1話につき4回ずつは観たし、その度に面白くて面白くて…大満足な作品でした。1点だけマイナス点を挙げるとすれば「完結していない」こと。

現代の大学生が自身の研究を教授に認めてもらうため、研究内容を小説にして教授の元へ持ち込むところから話が始まります。その小説は、“難病の青年が現代の記憶を残したまま、別の世界へ転生する”という内容で、この小説の内容が展開していくという流れ。
転生、ミステリ、朝廷の権力争いあり、武侠もの要素もあり。コミカルな場面はとことん面白く、ずしっと重い展開がありつつもメリハリが効いていて、何度膝を叩いて「面白い!」と言ったことか。私はもう1話から面白くて夢中になりました。緻密なストーリーに要素も多いんですが、その割に間口の広い作品な気がする。好きなジャンル傾向に関わらず、色々な方におすすめできるかな。

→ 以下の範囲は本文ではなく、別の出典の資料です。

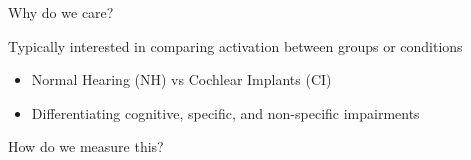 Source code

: \documentclass{beamer}
\providecommand{\cn}[1]{\textcolor{blue}{#1}}
\begin{document}
\begin{frame}{Why do we care?}

Typically interested in comparing activation between groups or conditions \vspace{2mm}

\begin{itemize}
\item Normal Hearing (NH) vs Cochlear Implants (CI) \vspace{2mm}
\item Differentiating cognitive, specific, and non-specific impairments \vspace{2mm}
\end{itemize}

How do we measure this?


\end{frame}

%
%
%
%
%
%
\end{document}
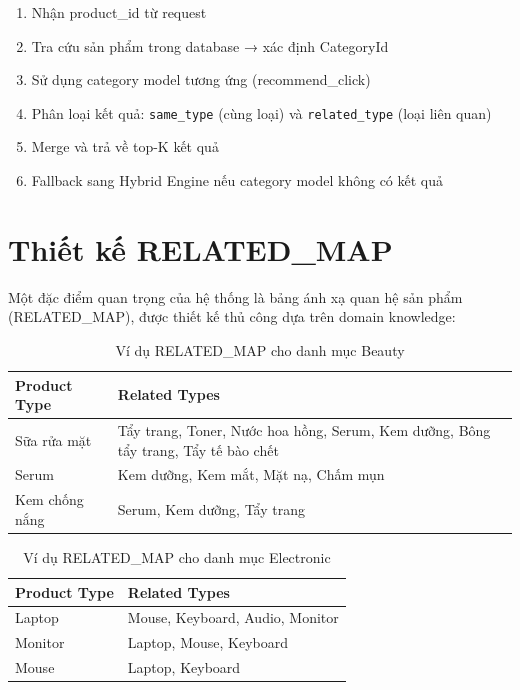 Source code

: \documentclass[12pt,a4paper]{report}
\begin{document}
\begin{enumerate}
    \item Nhận product\_id từ request
    \item Tra cứu sản phẩm trong database → xác định CategoryId
    \item Sử dụng category model tương ứng (recommend\_click)
    \item Phân loại kết quả: \texttt{same\_type} (cùng loại) và \texttt{related\_type} (loại liên quan)
    \item Merge và trả về top-K kết quả
    \item Fallback sang Hybrid Engine nếu category model không có kết quả
\end{enumerate}

\section{Thiết kế RELATED\_MAP}

Một đặc điểm quan trọng của hệ thống là bảng ánh xạ quan hệ sản phẩm (RELATED\_MAP), được thiết kế thủ công dựa trên domain knowledge:

\begin{table}[H]
\centering
\caption{Ví dụ RELATED\_MAP cho danh mục Beauty}
\label{tab:related_map_beauty}
\begin{tabular}{lp{9cm}}
\toprule
\textbf{Product Type} & \textbf{Related Types} \\
\midrule
Sữa rửa mặt & Tẩy trang, Toner, Nước hoa hồng, Serum, Kem dưỡng, Bông tẩy trang, Tẩy tế bào chết \\
Serum & Kem dưỡng, Kem mắt, Mặt nạ, Chấm mụn \\
Kem chống nắng & Serum, Kem dưỡng, Tẩy trang \\
\bottomrule
\end{tabular}
\end{table}

\begin{table}[H]
\centering
\caption{Ví dụ RELATED\_MAP cho danh mục Electronic}
\label{tab:related_map_electronic}
\begin{tabular}{lp{9cm}}
\toprule
\textbf{Product Type} & \textbf{Related Types} \\
\midrule
Laptop & Mouse, Keyboard, Audio, Monitor \\
Monitor & Laptop, Mouse, Keyboard \\
Mouse & Laptop, Keyboard \\
\bottomrule
\end{tabular}
\end{table}
\end{document}
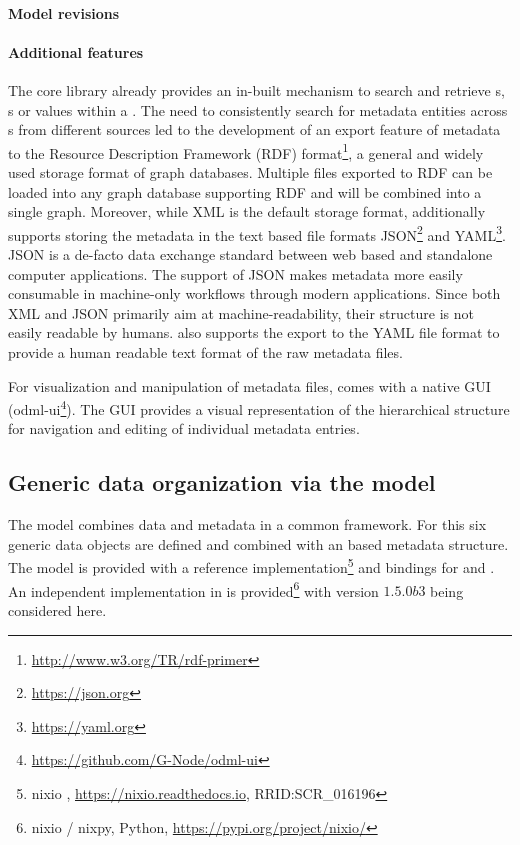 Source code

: \paragraph{Model revisions}
\label{sec:odml_model_revision}

\paragraph{Additional features}
The  core library already provides an in-built mechanism to search and retrieve s, s or values within a . The need to consistently search for metadata entities across s from different sources led to the development of an export feature of  metadata to the Resource Description Framework (RDF) format\footnote{\url{http://www.w3.org/TR/rdf-primer}}, a general and widely used storage format of graph databases. Multiple  files exported to RDF can be loaded into any graph database supporting RDF and will be combined into a single graph. Moreover, while XML is the default storage format,  additionally supports storing the metadata in the text based file formats JSON\footnote{\url{https://json.org}} and YAML\footnote{\url{https://yaml.org}}. JSON is a de-facto data exchange standard between web based and standalone computer applications. The support of JSON makes  metadata more easily consumable in machine-only workflows through modern applications. Since both XML and JSON primarily aim at machine-readability, their structure is not easily readable by humans.  also supports the export to the YAML file format to provide a human readable text format of the raw metadata files.

For visualization and manipulation of metadata files,  comes with a native  GUI (odml-ui\footnote{\url{https://github.com/G-Node/odml-ui}}). The GUI provides a visual representation of the hierarchical structure for navigation and editing of individual metadata entries.


\subsection{Generic data organization via the  model}
The  model combines data and metadata in a common framework. For this six generic data objects are defined and combined with an  based metadata structure. The  model is provided with a  reference implementation\footnote{nixio , \url{https://nixio.readthedocs.io},  RRID:SCR\_016196} and bindings for  and . An independent implementation in  is provided\footnote{nixio / nixpy, Python, \url{https://pypi.org/project/nixio/}} with version $1.5.0b3$ being considered here.


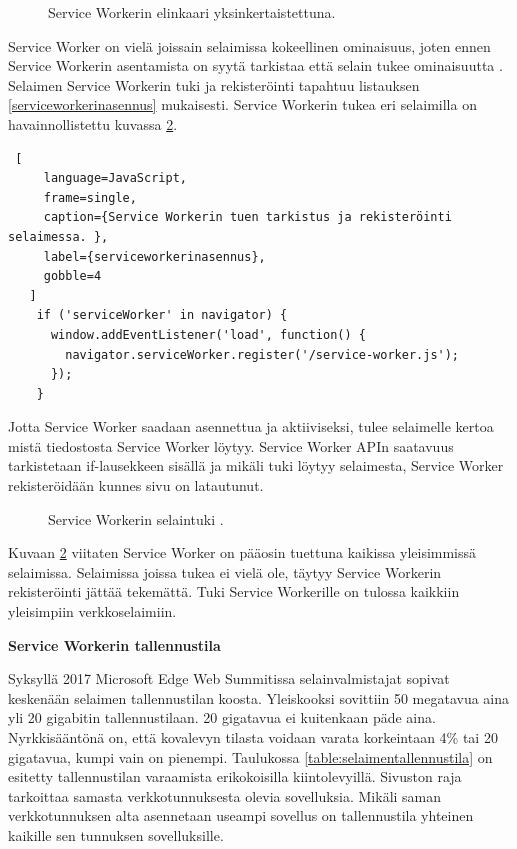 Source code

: \documentclass{tktltiki}
\begin{document}
\begin{figure}[h]
\begin{center}
\caption{Service Workerin elinkaari yksinkertaistettuna. }
\label{Service workerin elinkaari}
\end{center}
\end{figure}
\clearpage

Service Worker on vielä joissain selaimissa kokeellinen ominaisuus, joten ennen Service Workerin asentamista on syytä tarkistaa että selain tukee ominaisuutta \cite{hiltunen2018creating}. Selaimen Service Workerin tuki ja rekisteröinti tapahtuu listauksen \ref{serviceworkerinasennus} mukaisesti. Service Workerin tukea eri selaimilla on havainnollistettu kuvassa \ref{Service workerin selaintuki}.

\begin{lstlisting} [
     language=JavaScript,
     frame=single,
     caption={Service Workerin tuen tarkistus ja rekisteröinti selaimessa. },
     label={serviceworkerinasennus},
     gobble=4
   ]
    if ('serviceWorker' in navigator) {
      window.addEventListener('load', function() {
        navigator.serviceWorker.register('/service-worker.js');
      });
    }
\end{lstlisting}

Jotta Service Worker saadaan asennettua ja aktiiviseksi, tulee selaimelle kertoa mistä tiedostosta Service Worker löytyy. Service Worker APIn saatavuus tarkistetaan if-lausekkeen sisällä ja mikäli tuki löytyy selaimesta, Service Worker rekisteröidään kunnes sivu on latautunut. 

\begin{figure}[h]
\begin{center}
\caption{Service Workerin selaintuki \cite{caniuseServiceWorker}. }
\label{Service workerin selaintuki}
\end{center}
\end{figure}

Kuvaan \ref{Service workerin selaintuki} viitaten Service Worker on pääosin tuettuna kaikissa yleisimmissä selaimissa. Selaimissa joissa tukea ei vielä ole, täytyy Service Workerin rekisteröinti jättää tekemättä. Tuki Service Workerille on tulossa kaikkiin yleisimpiin verkkoselaimiin.

\textbf{Service Workerin tallennustila}

Syksyllä 2017 Microsoft Edge Web Summitissa selainvalmistajat sopivat keskenään selaimen tallennustilan koosta. \cite{Love} Yleiskooksi sovittiin 50 megatavua aina yli 20 gigabitin tallennustilaan. 20 gigatavua ei kuitenkaan päde aina. Nyrkkisääntönä on, että kovalevyn tilasta voidaan varata korkeintaan 4\% tai 20 gigatavua, kumpi vain on pienempi. Taulukossa \ref{table:selaimentallennustila} on esitetty tallennustilan varaamista erikokoisilla kiintolevyillä. Sivuston raja tarkoittaa samasta verkkotunnuksesta olevia sovelluksia. Mikäli saman verkkotunnuksen alta asennetaan useampi sovellus on tallennustila yhteinen kaikille sen tunnuksen sovelluksille. 
\end{document}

キャラクターがいい上に、演じている俳優もことごとくいい。女性陣も大好きだけど、やっぱり慶余年はイケてるおじさんに注目して欲しい。
特に、陳 道明(チェン・ダオミン)と呉剛(ウ-・ガン)の演技は国家一級演員の重みを感じます。とにかくすごい。そして主役を演じる張若昀(チャン・ルオユン)をイチオシします。彼の演技、大好きだ。
OP曲もED曲も、流れる映像(作中のシーンを再編集したもの)全部が好きで、毎回絶対に飛ばさず観てました。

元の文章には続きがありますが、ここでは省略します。